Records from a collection

******

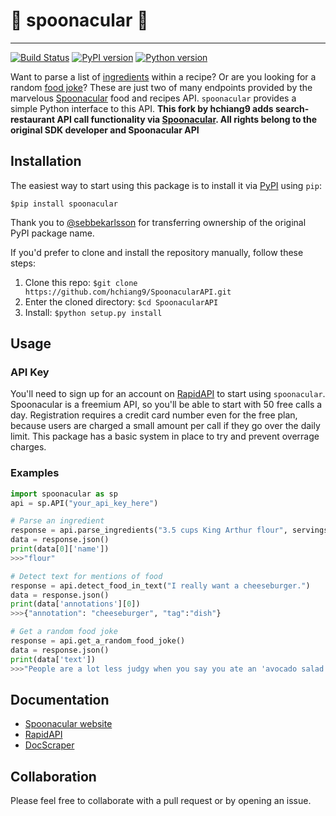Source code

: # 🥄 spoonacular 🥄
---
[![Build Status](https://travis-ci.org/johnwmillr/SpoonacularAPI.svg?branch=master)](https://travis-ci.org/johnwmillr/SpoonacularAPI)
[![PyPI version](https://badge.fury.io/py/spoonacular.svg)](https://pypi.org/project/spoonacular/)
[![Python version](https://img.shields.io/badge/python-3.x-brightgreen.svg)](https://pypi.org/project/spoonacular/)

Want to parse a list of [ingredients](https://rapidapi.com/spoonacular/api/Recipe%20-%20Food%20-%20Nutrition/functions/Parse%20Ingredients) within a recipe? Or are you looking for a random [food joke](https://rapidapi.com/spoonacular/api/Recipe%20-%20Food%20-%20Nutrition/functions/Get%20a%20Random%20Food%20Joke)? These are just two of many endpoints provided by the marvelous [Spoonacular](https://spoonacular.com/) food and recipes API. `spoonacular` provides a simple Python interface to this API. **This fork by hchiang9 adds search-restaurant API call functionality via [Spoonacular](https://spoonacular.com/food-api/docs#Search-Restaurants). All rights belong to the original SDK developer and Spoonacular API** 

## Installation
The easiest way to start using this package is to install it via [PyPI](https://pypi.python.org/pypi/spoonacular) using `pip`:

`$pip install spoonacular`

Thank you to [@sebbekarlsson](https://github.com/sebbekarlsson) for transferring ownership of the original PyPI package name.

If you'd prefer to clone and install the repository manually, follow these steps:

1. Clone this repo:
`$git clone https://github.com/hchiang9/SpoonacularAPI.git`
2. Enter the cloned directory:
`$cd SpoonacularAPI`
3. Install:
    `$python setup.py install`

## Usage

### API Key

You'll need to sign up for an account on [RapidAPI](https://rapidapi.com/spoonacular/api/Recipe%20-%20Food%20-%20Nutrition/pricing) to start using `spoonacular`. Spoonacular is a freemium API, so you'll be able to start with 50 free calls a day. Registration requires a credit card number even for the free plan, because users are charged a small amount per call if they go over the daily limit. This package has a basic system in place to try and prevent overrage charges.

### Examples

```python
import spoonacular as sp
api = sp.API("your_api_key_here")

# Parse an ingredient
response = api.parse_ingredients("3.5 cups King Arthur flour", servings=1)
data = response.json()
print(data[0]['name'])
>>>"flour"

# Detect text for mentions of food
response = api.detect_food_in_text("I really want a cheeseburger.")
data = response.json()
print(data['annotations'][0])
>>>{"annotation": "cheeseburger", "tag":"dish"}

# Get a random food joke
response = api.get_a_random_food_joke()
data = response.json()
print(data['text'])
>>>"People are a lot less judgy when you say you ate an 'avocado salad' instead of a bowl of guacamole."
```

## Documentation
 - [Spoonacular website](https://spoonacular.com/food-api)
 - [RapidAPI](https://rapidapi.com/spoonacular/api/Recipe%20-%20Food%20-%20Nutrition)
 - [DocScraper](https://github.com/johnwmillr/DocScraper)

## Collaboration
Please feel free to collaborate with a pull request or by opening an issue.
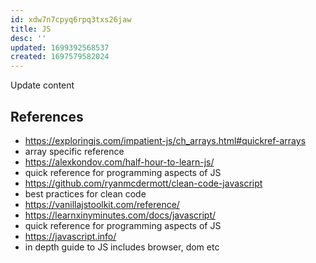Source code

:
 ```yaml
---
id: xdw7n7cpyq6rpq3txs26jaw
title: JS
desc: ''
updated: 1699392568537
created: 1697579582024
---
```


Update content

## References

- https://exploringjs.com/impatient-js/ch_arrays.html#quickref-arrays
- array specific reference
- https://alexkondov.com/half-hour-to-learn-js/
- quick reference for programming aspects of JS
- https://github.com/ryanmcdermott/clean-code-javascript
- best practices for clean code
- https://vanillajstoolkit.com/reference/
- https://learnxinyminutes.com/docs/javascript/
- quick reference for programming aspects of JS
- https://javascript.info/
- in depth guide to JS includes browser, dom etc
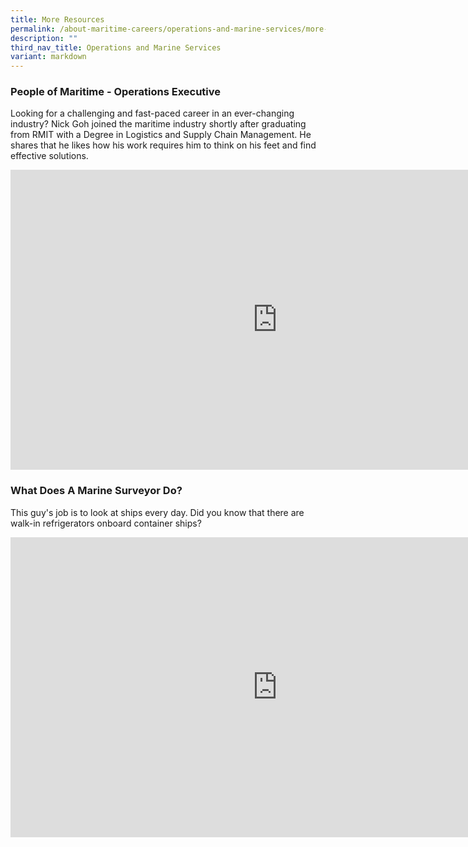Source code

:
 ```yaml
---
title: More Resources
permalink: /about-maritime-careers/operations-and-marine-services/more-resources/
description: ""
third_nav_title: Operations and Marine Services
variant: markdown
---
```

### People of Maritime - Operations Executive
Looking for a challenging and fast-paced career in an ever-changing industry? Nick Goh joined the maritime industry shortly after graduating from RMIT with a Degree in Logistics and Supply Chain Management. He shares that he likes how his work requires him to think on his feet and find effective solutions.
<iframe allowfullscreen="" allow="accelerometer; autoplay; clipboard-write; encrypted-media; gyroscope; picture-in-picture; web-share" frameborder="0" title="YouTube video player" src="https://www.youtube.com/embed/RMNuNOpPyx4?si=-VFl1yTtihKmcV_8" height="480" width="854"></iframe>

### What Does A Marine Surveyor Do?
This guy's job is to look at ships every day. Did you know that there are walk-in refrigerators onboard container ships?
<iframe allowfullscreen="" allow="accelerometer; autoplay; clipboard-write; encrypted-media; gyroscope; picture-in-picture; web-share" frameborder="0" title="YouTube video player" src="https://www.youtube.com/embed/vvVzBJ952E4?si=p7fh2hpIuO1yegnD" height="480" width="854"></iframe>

******

TASK TO CARRY OUT
Print each entry above verbatim, pictures left out.

FINISHED TASK
Source code

: # 🥄 spoonacular 🥄
---
[![Build Status](https://travis-ci.org/johnwmillr/SpoonacularAPI.svg?branch=master)](https://travis-ci.org/johnwmillr/SpoonacularAPI)
[![PyPI version](https://badge.fury.io/py/spoonacular.svg)](https://pypi.org/project/spoonacular/)
[![Python version](https://img.shields.io/badge/python-3.x-brightgreen.svg)](https://pypi.org/project/spoonacular/)

Want to parse a list of [ingredients](https://rapidapi.com/spoonacular/api/Recipe%20-%20Food%20-%20Nutrition/functions/Parse%20Ingredients) within a recipe? Or are you looking for a random [food joke](https://rapidapi.com/spoonacular/api/Recipe%20-%20Food%20-%20Nutrition/functions/Get%20a%20Random%20Food%20Joke)? These are just two of many endpoints provided by the marvelous [Spoonacular](https://spoonacular.com/) food and recipes API. `spoonacular` provides a simple Python interface to this API. **This fork by hchiang9 adds search-restaurant API call functionality via [Spoonacular](https://spoonacular.com/food-api/docs#Search-Restaurants). All rights belong to the original SDK developer and Spoonacular API** 

## Installation
The easiest way to start using this package is to install it via [PyPI](https://pypi.python.org/pypi/spoonacular) using `pip`:

`$pip install spoonacular`

Thank you to [@sebbekarlsson](https://github.com/sebbekarlsson) for transferring ownership of the original PyPI package name.

If you'd prefer to clone and install the repository manually, follow these steps:

1. Clone this repo:
`$git clone https://github.com/hchiang9/SpoonacularAPI.git`
2. Enter the cloned directory:
`$cd SpoonacularAPI`
3. Install:
    `$python setup.py install`

## Usage

### API Key

You'll need to sign up for an account on [RapidAPI](https://rapidapi.com/spoonacular/api/Recipe%20-%20Food%20-%20Nutrition/pricing) to start using `spoonacular`. Spoonacular is a freemium API, so you'll be able to start with 50 free calls a day. Registration requires a credit card number even for the free plan, because users are charged a small amount per call if they go over the daily limit. This package has a basic system in place to try and prevent overrage charges.

### Examples

```python
import spoonacular as sp
api = sp.API("your_api_key_here")

# Parse an ingredient
response = api.parse_ingredients("3.5 cups King Arthur flour", servings=1)
data = response.json()
print(data[0]['name'])
>>>"flour"

# Detect text for mentions of food
response = api.detect_food_in_text("I really want a cheeseburger.")
data = response.json()
print(data['annotations'][0])
>>>{"annotation": "cheeseburger", "tag":"dish"}

# Get a random food joke
response = api.get_a_random_food_joke()
data = response.json()
print(data['text'])
>>>"People are a lot less judgy when you say you ate an 'avocado salad' instead of a bowl of guacamole."
```

## Documentation
 - [Spoonacular website](https://spoonacular.com/food-api)
 - [RapidAPI](https://rapidapi.com/spoonacular/api/Recipe%20-%20Food%20-%20Nutrition)
 - [DocScraper](https://github.com/johnwmillr/DocScraper)

## Collaboration
Please feel free to collaborate with a pull request or by opening an issue.
Source code

:
 ```yaml
---
id: xdw7n7cpyq6rpq3txs26jaw
title: JS
desc: ''
updated: 1699392568537
created: 1697579582024
---
```


Update content

## References

- https://exploringjs.com/impatient-js/ch_arrays.html#quickref-arrays
- array specific reference
- https://alexkondov.com/half-hour-to-learn-js/
- quick reference for programming aspects of JS
- https://github.com/ryanmcdermott/clean-code-javascript
- best practices for clean code
- https://vanillajstoolkit.com/reference/
- https://learnxinyminutes.com/docs/javascript/
- quick reference for programming aspects of JS
- https://javascript.info/
- in depth guide to JS includes browser, dom etc
Source code

:
 ```yaml
---
title: More Resources
permalink: /about-maritime-careers/operations-and-marine-services/more-resources/
description: ""
third_nav_title: Operations and Marine Services
variant: markdown
---
```

### People of Maritime - Operations Executive
Looking for a challenging and fast-paced career in an ever-changing industry? Nick Goh joined the maritime industry shortly after graduating from RMIT with a Degree in Logistics and Supply Chain Management. He shares that he likes how his work requires him to think on his feet and find effective solutions.
<iframe allowfullscreen="" allow="accelerometer; autoplay; clipboard-write; encrypted-media; gyroscope; picture-in-picture; web-share" frameborder="0" title="YouTube video player" src="https://www.youtube.com/embed/RMNuNOpPyx4?si=-VFl1yTtihKmcV_8" height="480" width="854"></iframe>

### What Does A Marine Surveyor Do?
This guy's job is to look at ships every day. Did you know that there are walk-in refrigerators onboard container ships?
<iframe allowfullscreen="" allow="accelerometer; autoplay; clipboard-write; encrypted-media; gyroscope; picture-in-picture; web-share" frameborder="0" title="YouTube video player" src="https://www.youtube.com/embed/vvVzBJ952E4?si=p7fh2hpIuO1yegnD" height="480" width="854"></iframe>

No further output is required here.